- The Washington Times - Thursday, November 21, 2019

President Trump does not have to release his tax returns to get on California’s 2020 primary ballot, the California Supreme Court unanimously ruled Thursday.

The ruling invalidated a new state law passed earlier this year requiring presidential and gubernatorial candidates to release five years of tax returns to qualify for the California primary ballot.

The seven-judge panel said under California’s constitution, the state must hold an “open presidential primary” where all candidates on the ballot are viewed as “recognized candidates’ throughout the state or nation.

“It is the voters who must decide whether the refusal of a ‘recognized candidate throughout California for the office of the President of the United States’ to make such information available to the public will have consequences at the ballot box,” the panel concluded.

Jessica Patterson, chairwoman of the California Republican Party, had sued California Secretary of State Alex Padilla over the law.

Attorneys for the Republicans said the law, which was signed in July by Gov. Gavin Newsom, would discourage potential candidates from running for office. That would run counter to the California constitutional mandate for an “open” primary.

The state had argued the law merely added a routine administrative step to qualifying for the primary. They also argued voters had a right to know whether a candidate was involved in any financial shenanigans.

The ruling comes mere days before the Nov. 26 deadline for candidates to submit their tax returns to Mr. Padilla in order to qualify for next spring’s primary.

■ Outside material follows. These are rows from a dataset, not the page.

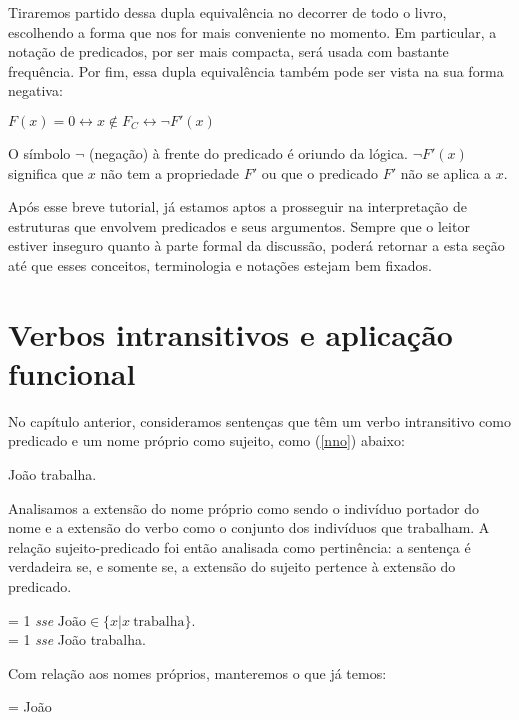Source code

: \n Tiraremos partido dessa dupla equivalência no decorrer de todo o livro, escolhendo a forma que nos for mais conveniente no momento. Em particular, a notação de predicados, por ser mais compacta, será usada com bastante frequência. Por fim, essa dupla equivalência também pode ser vista na sua forma negativa:

\begin{exe}
	\ex $F(x)=0 \leftrightarrow x \notin F_C \leftrightarrow \neg F'(x)$
\end{exe}

\n O símbolo $\neg$ (negação) à frente do predicado é oriundo da lógica. $\neg F'(x)$ significa que $x$ não tem a propriedade $F'$ ou que o predicado $F'$ não se aplica a $x$. 
 

Após esse breve tutorial, já estamos aptos a prosseguir na interpretação de estruturas que envolvem predicados e seus argumentos. Sempre que o leitor estiver inseguro quanto à parte formal da discussão, poderá retornar a esta seção até que esses conceitos, terminologia e notações estejam bem fixados.


\section{Verbos intransitivos e aplicação funcional}

No capítulo anterior, consideramos sentenças que têm um verbo intransitivo como predicado e um nome próprio como sujeito, como (\ref{nno}) abaixo:

\begin{exe}
	\ex João trabalha.\label{nno}
\end{exe}

\n Analisamos a extensão do nome próprio como sendo o indivíduo portador do nome e a extensão do verbo como o conjunto dos indivíduos que trabalham. A relação sujeito-predicado foi então analisada como pertinência: a sentença é verdadeira se, e somente se, a extensão do sujeito pertence à extensão do predicado.

\begin{exe}
	\ex {}  = 1 \textit{sse} $\text{João} \in \{x | x\ \text{trabalha}\}$.\\
	  = 1 \textit{sse} João trabalha.
\end{exe}


\noindent Com relação aos nomes próprios, manteremos o que já temos:

\begin{exe}
	\ex {} = João
\end{exe}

The California Supreme Court ruling is unappealable and handed Mr. Trump a rare victory in the legal battle over his tax returns.

Earlier this month, a federal appeals court ruled House Democrats can demand eight years of tax returns from Mr. Trump.

Separately, a different appeals court rejected an effort by the president to stop Manhattan District Attorney Cyrus A. Vance from subpoenaing Mr. Trump’s accounting firm, Marzas USA.